WORK ORDER -> The lines below that include the word "copy" are to be reported.

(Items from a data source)
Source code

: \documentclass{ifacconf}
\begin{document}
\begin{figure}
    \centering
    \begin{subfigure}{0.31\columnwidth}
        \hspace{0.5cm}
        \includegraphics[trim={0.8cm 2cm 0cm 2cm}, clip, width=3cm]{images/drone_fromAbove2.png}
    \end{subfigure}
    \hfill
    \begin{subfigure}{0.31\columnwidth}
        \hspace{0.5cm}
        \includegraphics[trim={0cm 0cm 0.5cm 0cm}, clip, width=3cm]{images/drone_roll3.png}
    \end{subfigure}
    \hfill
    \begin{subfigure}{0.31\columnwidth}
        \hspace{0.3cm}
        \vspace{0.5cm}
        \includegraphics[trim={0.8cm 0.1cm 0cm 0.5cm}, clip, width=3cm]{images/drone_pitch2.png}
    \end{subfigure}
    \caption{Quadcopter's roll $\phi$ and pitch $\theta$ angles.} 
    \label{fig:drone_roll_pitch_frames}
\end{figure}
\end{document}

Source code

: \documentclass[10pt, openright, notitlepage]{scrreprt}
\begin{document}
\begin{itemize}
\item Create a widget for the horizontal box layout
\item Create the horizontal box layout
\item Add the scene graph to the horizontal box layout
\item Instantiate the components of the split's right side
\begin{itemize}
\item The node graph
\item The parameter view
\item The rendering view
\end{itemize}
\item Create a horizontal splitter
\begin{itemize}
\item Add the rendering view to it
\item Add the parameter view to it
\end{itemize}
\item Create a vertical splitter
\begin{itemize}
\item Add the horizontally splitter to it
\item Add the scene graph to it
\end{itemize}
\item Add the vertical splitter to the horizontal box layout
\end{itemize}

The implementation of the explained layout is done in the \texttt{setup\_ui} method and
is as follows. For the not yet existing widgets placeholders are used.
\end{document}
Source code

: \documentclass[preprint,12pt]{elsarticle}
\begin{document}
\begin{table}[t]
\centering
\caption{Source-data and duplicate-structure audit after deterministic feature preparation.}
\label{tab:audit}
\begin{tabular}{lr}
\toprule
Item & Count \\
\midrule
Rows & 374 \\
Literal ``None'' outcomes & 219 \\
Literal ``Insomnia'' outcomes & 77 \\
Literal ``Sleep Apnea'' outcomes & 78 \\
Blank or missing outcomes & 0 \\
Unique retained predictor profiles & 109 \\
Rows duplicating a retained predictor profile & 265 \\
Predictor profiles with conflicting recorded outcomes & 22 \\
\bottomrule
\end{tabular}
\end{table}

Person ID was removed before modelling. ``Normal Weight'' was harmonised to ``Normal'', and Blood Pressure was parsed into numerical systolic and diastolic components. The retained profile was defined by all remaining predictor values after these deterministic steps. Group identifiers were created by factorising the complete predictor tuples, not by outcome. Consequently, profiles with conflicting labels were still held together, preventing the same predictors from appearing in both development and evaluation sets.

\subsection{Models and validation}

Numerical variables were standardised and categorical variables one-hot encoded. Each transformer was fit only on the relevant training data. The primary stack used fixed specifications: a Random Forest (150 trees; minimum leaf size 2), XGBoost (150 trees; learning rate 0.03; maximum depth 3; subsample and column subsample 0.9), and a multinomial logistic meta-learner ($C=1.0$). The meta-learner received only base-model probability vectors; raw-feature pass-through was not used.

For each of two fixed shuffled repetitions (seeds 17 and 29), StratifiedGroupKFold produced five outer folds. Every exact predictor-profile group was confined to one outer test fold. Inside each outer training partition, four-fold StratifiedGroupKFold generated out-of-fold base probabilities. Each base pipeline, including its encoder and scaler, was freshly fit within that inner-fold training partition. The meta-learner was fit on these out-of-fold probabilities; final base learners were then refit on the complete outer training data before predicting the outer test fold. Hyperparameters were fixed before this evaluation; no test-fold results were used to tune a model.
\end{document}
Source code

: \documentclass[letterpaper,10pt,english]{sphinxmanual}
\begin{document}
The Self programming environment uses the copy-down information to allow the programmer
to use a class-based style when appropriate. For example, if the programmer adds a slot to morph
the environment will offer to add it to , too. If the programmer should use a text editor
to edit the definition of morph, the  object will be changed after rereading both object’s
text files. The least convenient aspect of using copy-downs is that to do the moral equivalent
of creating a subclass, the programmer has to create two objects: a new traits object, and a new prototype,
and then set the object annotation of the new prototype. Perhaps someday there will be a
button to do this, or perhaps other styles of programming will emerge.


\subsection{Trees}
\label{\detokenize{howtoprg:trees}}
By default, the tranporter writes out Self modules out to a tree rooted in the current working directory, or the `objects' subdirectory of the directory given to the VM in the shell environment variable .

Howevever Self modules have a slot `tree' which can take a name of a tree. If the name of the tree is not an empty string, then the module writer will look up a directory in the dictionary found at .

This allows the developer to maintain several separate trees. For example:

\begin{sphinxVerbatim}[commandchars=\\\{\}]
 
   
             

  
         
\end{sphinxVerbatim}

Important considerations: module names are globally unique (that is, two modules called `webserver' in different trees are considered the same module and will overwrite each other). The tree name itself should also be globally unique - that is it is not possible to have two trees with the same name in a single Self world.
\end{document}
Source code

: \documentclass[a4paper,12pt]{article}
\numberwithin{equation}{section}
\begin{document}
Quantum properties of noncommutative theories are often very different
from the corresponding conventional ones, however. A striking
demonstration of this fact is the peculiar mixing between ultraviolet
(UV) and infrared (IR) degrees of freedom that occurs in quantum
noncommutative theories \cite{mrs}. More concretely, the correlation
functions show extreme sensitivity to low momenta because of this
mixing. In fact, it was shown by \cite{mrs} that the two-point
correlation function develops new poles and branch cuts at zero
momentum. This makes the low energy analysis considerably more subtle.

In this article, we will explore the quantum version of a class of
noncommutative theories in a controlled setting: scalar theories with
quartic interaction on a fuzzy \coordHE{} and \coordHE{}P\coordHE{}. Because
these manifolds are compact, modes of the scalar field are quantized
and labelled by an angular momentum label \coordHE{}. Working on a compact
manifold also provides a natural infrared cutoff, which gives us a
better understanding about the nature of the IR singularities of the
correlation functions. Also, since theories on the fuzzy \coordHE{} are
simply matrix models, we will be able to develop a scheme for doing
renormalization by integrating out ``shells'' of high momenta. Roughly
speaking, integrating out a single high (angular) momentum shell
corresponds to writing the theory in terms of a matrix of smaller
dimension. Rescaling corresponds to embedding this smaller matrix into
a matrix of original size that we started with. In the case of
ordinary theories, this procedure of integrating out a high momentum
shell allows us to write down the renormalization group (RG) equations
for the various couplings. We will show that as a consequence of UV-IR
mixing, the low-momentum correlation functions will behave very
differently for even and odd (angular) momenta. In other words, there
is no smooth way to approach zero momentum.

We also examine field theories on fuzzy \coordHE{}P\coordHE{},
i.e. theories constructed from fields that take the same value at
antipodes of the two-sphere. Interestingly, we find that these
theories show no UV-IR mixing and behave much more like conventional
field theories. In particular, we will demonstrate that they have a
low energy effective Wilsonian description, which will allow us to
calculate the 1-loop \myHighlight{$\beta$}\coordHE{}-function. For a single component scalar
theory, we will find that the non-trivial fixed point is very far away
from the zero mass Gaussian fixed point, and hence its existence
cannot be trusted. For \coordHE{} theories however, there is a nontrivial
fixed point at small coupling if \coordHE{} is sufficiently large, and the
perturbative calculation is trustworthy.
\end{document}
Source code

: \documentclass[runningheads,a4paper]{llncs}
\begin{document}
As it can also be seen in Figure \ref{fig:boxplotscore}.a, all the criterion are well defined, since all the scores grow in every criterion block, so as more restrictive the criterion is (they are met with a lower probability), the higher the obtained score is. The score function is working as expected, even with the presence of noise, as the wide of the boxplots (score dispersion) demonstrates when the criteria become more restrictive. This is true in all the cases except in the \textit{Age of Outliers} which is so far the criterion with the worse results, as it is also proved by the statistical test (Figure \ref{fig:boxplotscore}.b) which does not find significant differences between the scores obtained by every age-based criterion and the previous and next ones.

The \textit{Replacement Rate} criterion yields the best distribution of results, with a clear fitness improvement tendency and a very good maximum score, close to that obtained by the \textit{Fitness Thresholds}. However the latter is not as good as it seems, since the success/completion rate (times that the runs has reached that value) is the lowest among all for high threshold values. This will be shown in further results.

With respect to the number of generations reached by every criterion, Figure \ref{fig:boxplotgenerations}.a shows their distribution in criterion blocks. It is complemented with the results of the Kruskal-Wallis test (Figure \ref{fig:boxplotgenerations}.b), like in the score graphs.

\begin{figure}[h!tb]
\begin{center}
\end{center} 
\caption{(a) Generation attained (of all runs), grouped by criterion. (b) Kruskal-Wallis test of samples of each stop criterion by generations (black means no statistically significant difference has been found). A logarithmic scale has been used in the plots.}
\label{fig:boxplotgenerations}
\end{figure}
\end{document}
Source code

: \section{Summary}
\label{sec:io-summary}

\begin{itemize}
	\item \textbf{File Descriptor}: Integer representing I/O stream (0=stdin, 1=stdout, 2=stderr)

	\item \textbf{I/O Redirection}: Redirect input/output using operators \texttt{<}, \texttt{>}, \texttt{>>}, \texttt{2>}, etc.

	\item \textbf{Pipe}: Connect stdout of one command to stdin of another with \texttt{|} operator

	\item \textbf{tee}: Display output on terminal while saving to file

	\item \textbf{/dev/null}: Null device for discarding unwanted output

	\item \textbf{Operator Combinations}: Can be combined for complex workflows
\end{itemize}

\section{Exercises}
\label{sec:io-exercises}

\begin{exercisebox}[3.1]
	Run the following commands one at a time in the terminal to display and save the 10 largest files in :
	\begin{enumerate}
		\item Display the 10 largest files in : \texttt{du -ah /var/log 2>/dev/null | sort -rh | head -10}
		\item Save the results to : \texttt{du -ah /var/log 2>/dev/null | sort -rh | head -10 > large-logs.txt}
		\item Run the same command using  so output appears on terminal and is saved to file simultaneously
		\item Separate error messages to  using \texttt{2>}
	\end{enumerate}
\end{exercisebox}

ANSWER BOX ->
The Self programming environment uses the copy-down information to allow the programmer
text files. The least convenient aspect of using copy-downs is that to do the moral equivalent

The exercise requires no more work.